Tuesday, March 05, 2019

Baby Girl


Motherhood is very special.
If we are fortunate, it is a tender bond that we have experienced personally. For Christine, the bond spans a wide spectrum depending on if you look at her mom or her daughter. She writes… 

My bum tattoo was done when I was 18. It is a special tribute to my adoptive mom. My real mom had me when she was only 16. She was in an abusive relationship and ran away to have me, her baby. Understanding her situation, she decided to give me up for adoption. My real mom knew she could never give me a proper life and she never even named me. 

The lovely women who raised me worked at the hospital where I was born. While she got to hold me right away, she had to file the necessary papers and get me officially named so for 4 months I was just “Baby Girl”. 

Tattoos were frowned upon by my dad, so I got it on my bum so he would not see it.  On Christmas Day when I was 23 I got a key chain with the words “baby girl”. We finally told dad and he just laughed. I thought you were sitting and driving funny for a while.  

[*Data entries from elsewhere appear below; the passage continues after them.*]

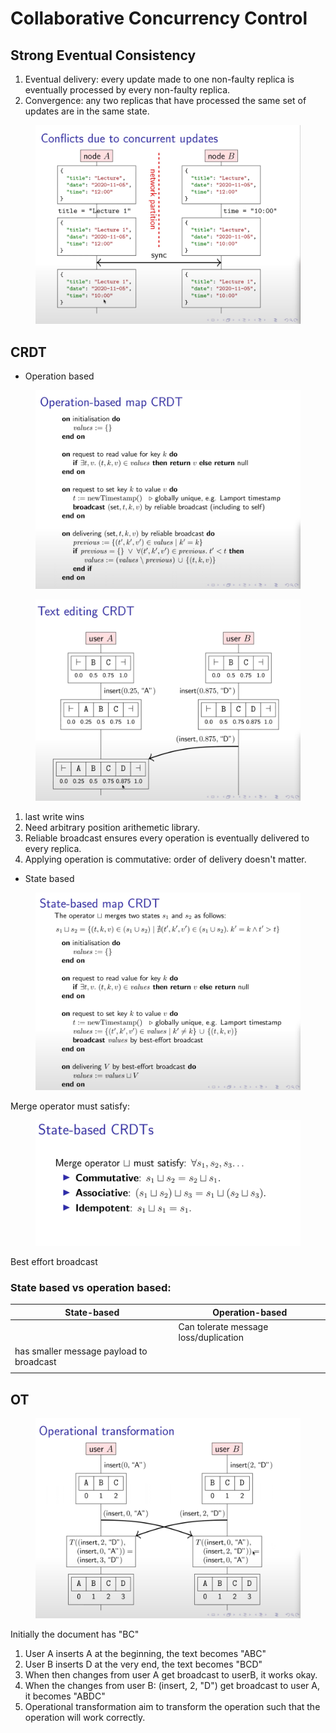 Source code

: # Collaborative Concurrency Control

## Strong Eventual Consistency

1. Eventual delivery: every update made to one non-faulty replica is eventually processed by every non-faulty replica.
2. Convergence: any two replicas that have processed the same set of updates are in the same state.

<figure><img src="../../.gitbook/assets/Screenshot 2024-02-22 at 8.48.33 AM (2).png" alt=""><figcaption></figcaption></figure>

## CRDT

* Operation based

<figure><img src="../../.gitbook/assets/Screenshot 2024-02-22 at 8.54.18 AM.png" alt=""><figcaption></figcaption></figure>

<figure><img src="../../.gitbook/assets/Screenshot 2024-02-22 at 11.22.12 AM.png" alt=""><figcaption></figcaption></figure>

1. last write wins
2. Need arbitrary position arithemetic library.
3. Reliable broadcast ensures every operation is eventually delivered to every replica.
4. Applying operation is commutative: order of delivery doesn't matter.

* State based

<figure><img src="../../.gitbook/assets/Screenshot 2024-02-22 at 9.02.59 AM.png" alt=""><figcaption></figcaption></figure>

Merge operator must satisfy:

<figure><img src="../../.gitbook/assets/Screenshot 2024-02-22 at 9.05.38 AM.png" alt=""><figcaption></figcaption></figure>

Best effort broadcast

### State based vs operation based:

| State-based                              | Operation-based                       |
| ---------------------------------------- | ------------------------------------- |
|                                          | Can tolerate message loss/duplication |
| has smaller message payload to broadcast |                                       |
|                                          |                                       |

## OT

<figure><img src="../../.gitbook/assets/Screenshot 2024-02-22 at 11.18.53 AM.png" alt=""><figcaption></figcaption></figure>

Initially the document has "BC"

1. User A inserts A at the beginning, the text becomes "ABC"
2. User B inserts D at the very end, the text becomes "BCD"
3. When then changes from user A get broadcast to userB, it works okay.
4. When the changes from user B: (insert, 2, "D") get broadcast to user A, it becomes "ABDC"&#x20;
5. Operational transformation aim to transform the operation such that the operation will work correctly.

With my background, having a child was of course very dear to me. Unfortunately, due an earlier surgery doctors told me I’d never have my own child.  Always sad on Mother’s days and when I saw mothers in the malls, I wondered if perhaps prior relationships might have worked if she’d tried harder. Still I kept trying. I spent 10 long years trying and had given up. There was an emptiness I wanted to fill.  Suddenly I found I was pregnant. 

At first, I was both surprised and angry – I felt lied to. I could get pregnant.

It was however a terrible pregnancy. I had to have 9 weeks of bed rest, plus constant IV for the baby.  My water broke at 27 weeks “Lyra Jean” was born quite premature. The hospital was amazing and helped pull her through.   

Looking back, is a joy. I had my miracle and was officially a mom. 

While some other women might be jealous, I sort of lamented my luck. 

You see, I had no Tiger Stripes, never had stretch marks, no lasting scars.   So, I scared myself … and got the tattoo “Lyra Jean” on my ribs. It’s not just another tattoo, but a proud symbol of my daughter, my own pride and joy. 

A story gone full circle.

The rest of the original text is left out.